→ Problem statement
Every line of the records below that has the word "linewidth" should be copied.

==== Records shown ====

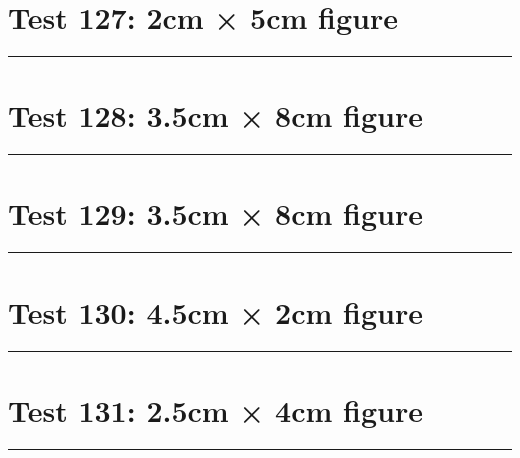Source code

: \documentclass[a4paper,11pt]{article}
\begin{document}
\section*{Test 127: 2cm × 5cm figure}
\begin{swarmwrap}%
  \begin{minipage}[t]{2cm}
    \centering
    \rule{\linewidth}{5cm}
  \end{minipage}%
\end{swarmwrap}%
\swarmwrapnext
\lipsum[20]
\lipsum[21]
\lipsum[22]
\lipsum[23]
\lipsum[24]
\lipsum[25]
\section*{Test 128: 3.5cm × 8cm figure}
\begin{swarmwrap}%
  \begin{minipage}[t]{3cm}
    \centering
    \rule{\linewidth}{8cm}
  \end{minipage}%
\end{swarmwrap}%
\swarmwrapnext
\lipsum[100]
\lipsum[101]
\lipsum[102]
\lipsum[103]
\section*{Test 129: 3.5cm × 8cm figure}
\begin{swarmwrap}%
  \begin{minipage}[t]{3cm}
    \centering
    \rule{\linewidth}{8cm}
  \end{minipage}%
\end{swarmwrap}%
\swarmwrapnext
\lipsum[39]
\lipsum[40]
\lipsum[41]
\lipsum[42]
\section*{Test 130: 4.5cm × 2cm figure}
\begin{swarmwrap}%
  \begin{minipage}[t]{4cm}
    \centering
    \rule{\linewidth}{2cm}
  \end{minipage}%
\end{swarmwrap}%
\swarmwrapnext
\lipsum[110]
\lipsum[111]
\lipsum[112]
\section*{Test 131: 2.5cm × 4cm figure}
\begin{swarmwrap}%
  \begin{minipage}[t]{2cm}
    \centering
    \rule{\linewidth}{4cm}
  \end{minipage}%
\end{swarmwrap}%
\swarmwrapnext
\lipsum[14]
\lipsum[15]
\lipsum[16]
\lipsum[17]
\lipsum[18]
\lipsum[19]
\end{document}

====

→ Task output
    \rule{\linewidth}{5cm}
    \rule{\linewidth}{8cm}
    \rule{\linewidth}{8cm}
    \rule{\linewidth}{2cm}
    \rule{\linewidth}{4cm}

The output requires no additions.